Meta tables, managed through Data Management, allow for the creation and management of input, output, and dimension tables used during development. This topic describes the process for creating and managing meta tables.
Advantages
Meta tables offer several benefits:
Secure and reliable: Meta tables help prevent the leakage of sensitive information that could occur when writing native Flink DDL statements directly.
Efficiency and user experience: Creating a table once allows for multiple references, eliminating the need to rewrite DDL statements or perform complex mappings. This streamlines development and enhances both efficiency and user experience.
Asset lineage: Meta tables maintain information on upstream and downstream asset lineage.
Functions of meta tables
Meta tables enable the following:
Platformization: Centralized maintenance of all real-time meta tables and associated schema information.
Assetization: Unified configuration and management of tables for real-time development.

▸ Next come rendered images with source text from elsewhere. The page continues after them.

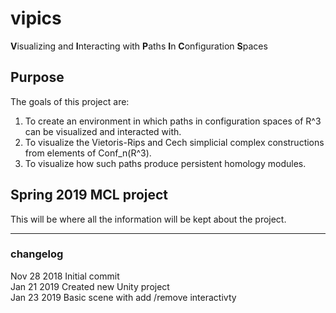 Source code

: # vipics
**V**isualizing and **I**nteracting with **P**aths **I**n **C**onfiguration **S**paces

## Purpose

The goals of this project are:
1. To create an environment in which paths in configuration spaces of R^3 can be visualized and interacted with. 
2. To visualize the Vietoris-Rips and Cech simplicial complex constructions from elements of Conf_n(R^3).
3. To visualize how such paths produce persistent homology modules.

## Spring 2019 MCL project

This will be where all the information will be kept about the project.

---

### changelog

Nov 28 2018 Initial commit<br>
Jan 21 2019 Created new Unity project<br>
Jan 23 2019 Basic scene with add /remove interactivty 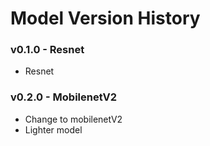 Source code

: # Model Version History

### v0.1.0 - Resnet
- Resnet
### v0.2.0 - MobilenetV2
- Change to mobilenetV2
- Lighter model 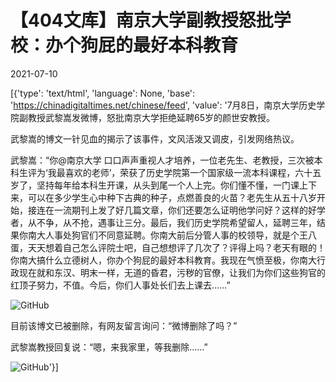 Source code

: # 【404文库】南京大学副教授怒批学校：办个狗屁的最好本科教育

2021-07-10

[{'type': 'text/html', 'language': None, 'base': 'https://chinadigitaltimes.net/chinese/feed', 'value': '7月8日，南京大学历史学院副教授武黎嵩发微博，怒批南京大学拒绝延聘65岁的颜世安教授。

武黎嵩的博文一针见血的揭示了该事件，文风活泼又调皮，引发网络热议。

武黎嵩：“你@南京大学 口口声声重视人才培养，一位老先生、老教授，三次被本科生评为‘我最喜欢的老师’，荣获了历史学院第一个国家级一流本科课程，六十五岁了，坚持每年给本科生开课，从头到尾一个人上完。你们懂不懂，一门课上下来，可以在多少学生心中种下古典的种子，点燃善良的火苗？老先生从五十八岁开始，接连在一流期刊上发了好几篇文章，你们还要怎么证明他学问好？这样的好学者，从不争，从不抢，遇事让三分。最后，我们历史学院希望留人，延聘三年，结果你南大人事处狗官们不同意延聘。你南大前后分管人事的校领导，就是个王八蛋，天天想着自己怎么评院士吧，自己想想评了几次了？评得上吗？老天有眼的！你南大搞什么立德树人，你办个狗屁的最好本科教育。我现在气愤至极，你南大行政现在就和东汉、明末一样，无道的昏君，污秽的官僚，让我们为你们这些狗官的红顶子努力，不值。今后，你们人事处长们去上课去……”

![GitHub](https://chinadigitaltimes.net/chinese/files/2021/07/image-1625931508786.png)

目前该博文已被删除，有网友留言询问：“微博删除了吗？”

武黎嵩教授回复说：“嗯，来我家里，等我删除……”

![GitHub](https://chinadigitaltimes.net/chinese/files/2021/07/image-1625932103880.png)'}] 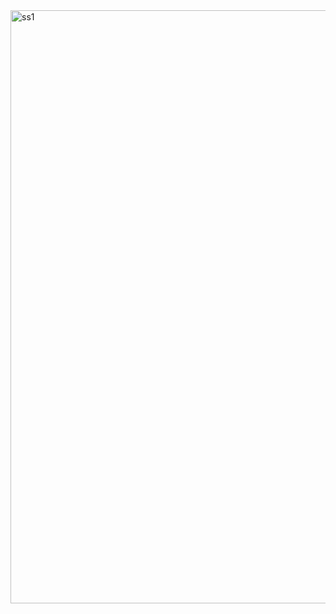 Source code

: <img width="949" alt="ss1" src="https://github.com/Pranav131111/Admin-Dashboard-Clone/assets/135355289/e56e98e6-9a8e-4e75-87c6-551368f9980c">
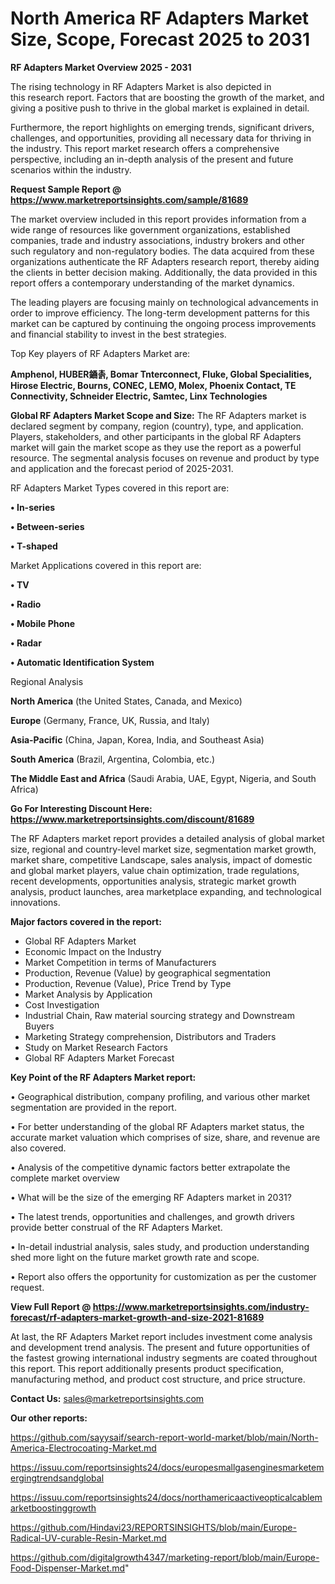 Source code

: # North America RF Adapters Market Size, Scope, Forecast 2025 to 2031

<Strong> RF Adapters Market Overview 2025 - 2031</strong>

The rising technology in RF Adapters Market is also depicted in this research report. Factors that are boosting the growth of the market, and giving a positive push to thrive in the global market is explained in detail.

Furthermore, the report highlights on emerging trends, significant drivers, challenges, and opportunities, providing all necessary data for thriving in the industry. This report market research offers a comprehensive perspective, including an in-depth analysis of the present and future scenarios within the industry.

<strong>Request Sample Report @ <a href=https://www.marketreportsinsights.com/sample/81689>https://www.marketreportsinsights.com/sample/81689</a></strong>

The market overview included in this report provides information from a wide range of resources like government organizations, established companies, trade and industry associations, industry brokers and other such regulatory and non-regulatory bodies. The data acquired from these organizations authenticate the RF Adapters research report, thereby aiding the clients in better decision making. Additionally, the data provided in this report offers a contemporary understanding of the market dynamics.

The leading players are focusing mainly on technological advancements in order to improve efficiency. The long-term development patterns for this market can be captured by continuing the ongoing process improvements and financial stability to invest in the best strategies.

Top Key players of RF Adapters Market are:

<strong>Amphenol, HUBER䥁촑, Bomar Tnterconnect, Fluke, Global Specialities, Hirose Electric, Bourns, CONEC, LEMO, Molex, Phoenix Contact, TE Connectivity, Schneider Electric, Samtec, Linx Technologies</strong>

<strong><b>Global RF Adapters Market Scope and Size:</b></strong>
The RF Adapters market is declared segment by company, region (country), type, and application. Players, stakeholders, and other participants in the global RF Adapters market will gain the market scope as they use the report as a powerful resource. The segmental analysis focuses on revenue and product by type and application and the forecast period of 2025-2031.

RF Adapters Market Types covered in this report are:

<strong>• In-series

• Between-series

• T-shaped</strong>

Market Applications covered in this report are:

<strong>• TV

• Radio

• Mobile Phone

• Radar

• Automatic Identification System</strong> 

Regional Analysis

<strong>North America</strong> (the United States, Canada, and Mexico)

<strong>Europe</strong> (Germany, France, UK, Russia, and Italy)

<strong>Asia-Pacific</strong> (China, Japan, Korea, India, and Southeast Asia)

<strong>South America</strong> (Brazil, Argentina, Colombia, etc.)

<strong>The Middle East and Africa</strong> (Saudi Arabia, UAE, Egypt, Nigeria, and South Africa)

<strong>Go For Interesting Discount Here: <a href=https://www.marketreportsinsights.com/discount/81689>https://www.marketreportsinsights.com/discount/81689</a></strong>

The RF Adapters market report provides a detailed analysis of global market size, regional and country-level market size, segmentation market growth, market share, competitive Landscape, sales analysis, impact of domestic and global market players, value chain optimization, trade regulations, recent developments, opportunities analysis, strategic market growth analysis, product launches, area marketplace expanding, and technological innovations.

<strong><b>Major factors covered in the report:</b></strong>
<ul>
  <li>Global RF Adapters Market </li>
  <li>Economic Impact on the Industry</li>
  <li>Market Competition in terms of Manufacturers</li>
  <li>Production, Revenue (Value) by geographical segmentation</li>
  <li>Production, Revenue (Value), Price Trend by Type</li>
  <li>Market Analysis by Application</li>
  <li>Cost Investigation</li>
  <li>Industrial Chain, Raw material sourcing strategy and Downstream Buyers</li>
  <li>Marketing Strategy comprehension, Distributors and Traders</li>
  <li>Study on Market Research Factors</li>
  <li>Global RF Adapters Market Forecast</li>
</ul>

<strong><b>Key Point of the RF Adapters Market report:</b></strong>

• Geographical distribution, company profiling, and various other market segmentation are provided in the report.

• For better understanding of the global RF Adapters market status, the accurate market valuation which comprises of size, share, and revenue are also covered.

• Analysis of the competitive dynamic factors better extrapolate the complete market overview

• What will be the size of the emerging RF Adapters market in 2031?

• The latest trends, opportunities and challenges, and growth drivers provide better construal of the RF Adapters Market.

• In-detail industrial analysis, sales study, and production understanding shed more light on the future market growth rate and scope.

• Report also offers the opportunity for customization as per the customer request.

<strong><b>View Full Report @ <a href=https://www.marketreportsinsights.com/industry-forecast/rf-adapters-market-growth-and-size-2021-81689>https://www.marketreportsinsights.com/industry-forecast/rf-adapters-market-growth-and-size-2021-81689</a></b></strong>


At last, the RF Adapters Market report includes investment come analysis and development trend analysis. The present and future opportunities of the fastest growing international industry segments are coated throughout this report. This report additionally presents product specification, manufacturing method, and product cost structure, and price structure.

<strong>Contact Us:</strong>
sales@marketreportsinsights.com

<strong>Our other reports:</strong>

<a href=https://github.com/sayysaif/search-report-world-market/blob/main/North-America-Electrocoating-Market.md>https://github.com/sayysaif/search-report-world-market/blob/main/North-America-Electrocoating-Market.md</a>

<a href=https://issuu.com/reportsinsights24/docs/europesmallgasenginesmarketemergingtrendsandglobal>https://issuu.com/reportsinsights24/docs/europesmallgasenginesmarketemergingtrendsandglobal</a>

<a href=https://issuu.com/reportsinsights24/docs/northamericaactiveopticalcablemarketboostinggrowth>https://issuu.com/reportsinsights24/docs/northamericaactiveopticalcablemarketboostinggrowth</a>

<a href=https://github.com/Hindavi23/REPORTSINSIGHTS/blob/main/Europe-Radical-UV-curable-Resin-Market.md>https://github.com/Hindavi23/REPORTSINSIGHTS/blob/main/Europe-Radical-UV-curable-Resin-Market.md</a>

<a href=https://github.com/digitalgrowth4347/marketing-report/blob/main/Europe-Food-Dispenser-Market.md>https://github.com/digitalgrowth4347/marketing-report/blob/main/Europe-Food-Dispenser-Market.md</a>"
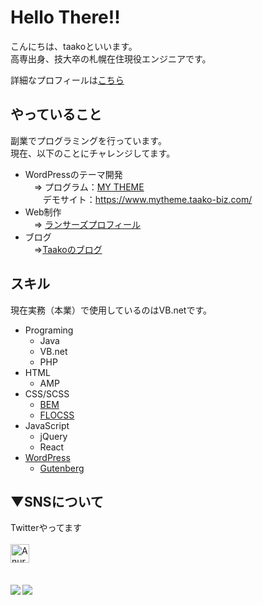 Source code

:# Hello There!!
こんにちは、taakoといいます。<br>
高専出身、技大卒の札幌在住現役エンジニアです。<br>

詳細なプロフィールは[こちら](https://taako-biz.com/profile/)

## やっていること
副業でプログラミングを行っています。<br>
現在、以下のことにチャレンジしてます。
- WordPressのテーマ開発<br>
　⇒ プログラム：[MY THEME](https://github.com/taako-502/mytheme)<br>
 　　デモサイト：https://www.mytheme.taako-biz.com/
- Web制作<br>
　⇒ [ランサーズプロフィール](https://www.lancers.jp/profile/taako502?ref=header_menu)
- ブログ<br>
　⇒[Taakoのブログ](https://taako-biz.com/)

## スキル
現在実務（本業）で使用しているのはVB.netです。<br>
- Programing
  - Java
  - VB.net
  - PHP
- HTML
  - AMP
- CSS/SCSS
  - [BEM](https://github.com/manabuyasuda/styleguide/blob/master/how-to-bem.md)
  - [FLOCSS](https://github.com/hiloki/flocss)
- JavaScript
  - jQuery
  - React
- [WordPress](https://github.com/WordPress/WordPress)
  - [Gutenberg](https://github.com/WordPress/gutenberg)

## ▼SNSについて
Twitterやってます<br><br>
<a href="https://twitter.com/taakobiz">
  <img align="left" alt="Anurag Hazra | Twitter" width="30px" src="https://raw.githubusercontent.com/anuraghazra/anuraghazra/master/assets/twitter.svg" />
</a><br><br><br>

<a href="https://github.com/anuraghazra/github-readme-stats">
  <img align="left" src="https://github-readme-stats.vercel.app/api?username=taako-502&count_private=true&show_icons=true" />
</a>
<a href="https://github.com/anuraghazra/github-readme-stats">
  <img align="left" src="https://github-readme-stats.vercel.app/api/top-langs/?username=taako-502" />
</a>
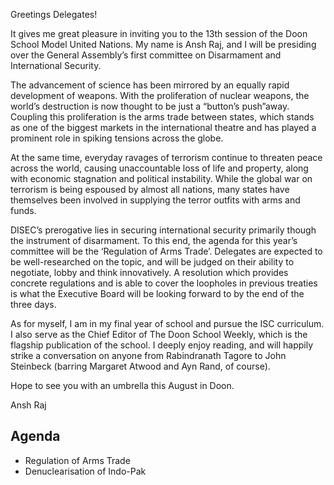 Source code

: Greetings Delegates!

It gives me great pleasure in inviting you to the 13th session of the Doon School Model United Nations. My name is Ansh Raj, and I will be presiding over the General Assembly’s first committee on Disarmament and International Security.

The advancement of science has been mirrored by an equally rapid development of weapons. With the proliferation of nuclear weapons, the world’s destruction is now thought to be just a “button’s push”away. Coupling this proliferation is the arms trade between states, which stands as one of the biggest markets in the international theatre and has played a prominent role in spiking tensions across the globe.

At the same time, everyday ravages of terrorism continue to threaten peace across the world, causing unaccountable loss of life and property, along with economic stagnation and political instability. While the global war on terrorism is being espoused by almost all nations, many states have themselves been involved in supplying the terror outfits with arms and funds.

DISEC’s prerogative lies in securing international security primarily though the instrument of disarmament. To this end, the agenda for this year’s committee will be the ‘Regulation of Arms Trade’. Delegates are expected to be well-researched on the topic, and will be judged on their ability to negotiate, lobby and think innovatively. A resolution which provides concrete regulations and is able to cover the loopholes in previous treaties is what the Executive Board will be looking forward to by the end of the three days.

As for myself, I am in my final year of school and pursue the ISC curriculum. I also serve as the Chief Editor of The Doon School Weekly, which is the flagship publication of the school. I deeply enjoy reading, and will happily strike a conversation on anyone from Rabindranath Tagore to John Steinbeck (barring Margaret Atwood and Ayn Rand, of course).

Hope to see you with an umbrella this August in Doon.

Ansh Raj

## Agenda

- Regulation of Arms Trade
- Denuclearisation of Indo-Pak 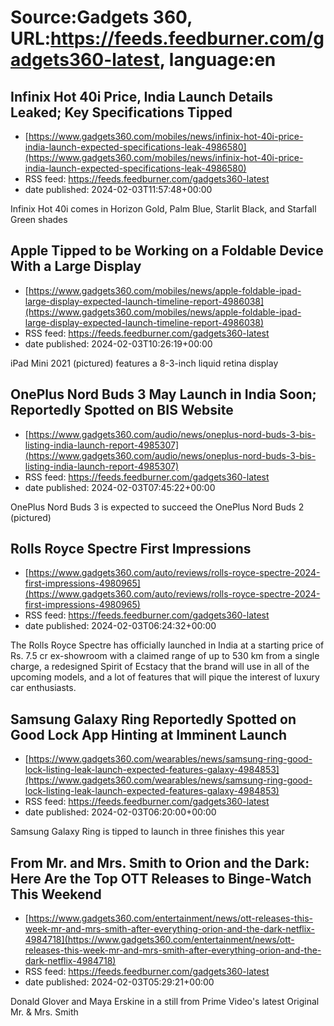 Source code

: # Source:Gadgets 360, URL:https://feeds.feedburner.com/gadgets360-latest, language:en

## Infinix Hot 40i Price, India Launch Details Leaked; Key Specifications Tipped
 - [https://www.gadgets360.com/mobiles/news/infinix-hot-40i-price-india-launch-expected-specifications-leak-4986580](https://www.gadgets360.com/mobiles/news/infinix-hot-40i-price-india-launch-expected-specifications-leak-4986580)
 - RSS feed: https://feeds.feedburner.com/gadgets360-latest
 - date published: 2024-02-03T11:57:48+00:00

Infinix Hot 40i comes in Horizon Gold, Palm Blue, Starlit Black, and Starfall Green shades

## Apple Tipped to be Working on a Foldable Device With a Large Display
 - [https://www.gadgets360.com/mobiles/news/apple-foldable-ipad-large-display-expected-launch-timeline-report-4986038](https://www.gadgets360.com/mobiles/news/apple-foldable-ipad-large-display-expected-launch-timeline-report-4986038)
 - RSS feed: https://feeds.feedburner.com/gadgets360-latest
 - date published: 2024-02-03T10:26:19+00:00

iPad Mini 2021 (pictured) features a 8-3-inch liquid retina display

## OnePlus Nord Buds 3 May Launch in India Soon; Reportedly Spotted on BIS Website
 - [https://www.gadgets360.com/audio/news/oneplus-nord-buds-3-bis-listing-india-launch-report-4985307](https://www.gadgets360.com/audio/news/oneplus-nord-buds-3-bis-listing-india-launch-report-4985307)
 - RSS feed: https://feeds.feedburner.com/gadgets360-latest
 - date published: 2024-02-03T07:45:22+00:00

OnePlus Nord Buds 3 is expected to succeed the OnePlus Nord Buds 2 (pictured)

## Rolls Royce Spectre First Impressions
 - [https://www.gadgets360.com/auto/reviews/rolls-royce-spectre-2024-first-impressions-4980965](https://www.gadgets360.com/auto/reviews/rolls-royce-spectre-2024-first-impressions-4980965)
 - RSS feed: https://feeds.feedburner.com/gadgets360-latest
 - date published: 2024-02-03T06:24:32+00:00

The Rolls Royce Spectre has officially launched in India at a starting price of Rs. 7.5 cr ex-showroom with a claimed range of up to 530 km from a single charge, a redesigned Spirit of Ecstacy that the brand will use in all of the upcoming models, and a lot of features that will pique the interest of luxury car enthusiasts.

## Samsung Galaxy Ring Reportedly Spotted on Good Lock App Hinting at Imminent Launch
 - [https://www.gadgets360.com/wearables/news/samsung-ring-good-lock-listing-leak-launch-expected-features-galaxy-4984853](https://www.gadgets360.com/wearables/news/samsung-ring-good-lock-listing-leak-launch-expected-features-galaxy-4984853)
 - RSS feed: https://feeds.feedburner.com/gadgets360-latest
 - date published: 2024-02-03T06:20:00+00:00

Samsung Galaxy Ring is tipped to launch in three finishes this year

## From Mr. and Mrs. Smith to Orion and the Dark: Here Are the Top OTT Releases to Binge-Watch This Weekend
 - [https://www.gadgets360.com/entertainment/news/ott-releases-this-week-mr-and-mrs-smith-after-everything-orion-and-the-dark-netflix-4984718](https://www.gadgets360.com/entertainment/news/ott-releases-this-week-mr-and-mrs-smith-after-everything-orion-and-the-dark-netflix-4984718)
 - RSS feed: https://feeds.feedburner.com/gadgets360-latest
 - date published: 2024-02-03T05:29:21+00:00

Donald Glover and Maya Erskine in a still from Prime Video's latest Original Mr. & Mrs. Smith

Meta table page introduction
Area | Description |
①Action bar | Supports save, submit, unpublish, refresh, edit lock, and locate operations. |
②Basic information of meta table | Basic information of the meta table, including the name of the meta table, data source type, data source name, source table name, and connector name. Note When the data source type of the meta table is selected as Hive and the source table is selected as a Hudi table, the connector is dp-hudi. |
③Operate meta table structure | Supports searching table fields, adding fields, exporting Flink DDL, sorting, and parsing operations. Adding fields supports the following methods.
|
④Meta table field list | Displays the fields of the meta table parsed by the system. Includes ordinal number, field name, whether it is metadata, Flink field type, original field type, description, and supports editing and deleting operations. |
⑤Configure meta table | Supports configuring the properties of the meta table and viewing the historical versions of the meta table.
|
Procedure
Step 1: create a meta table
On the Dataphin home page, select Development > Data Development from the top menu bar.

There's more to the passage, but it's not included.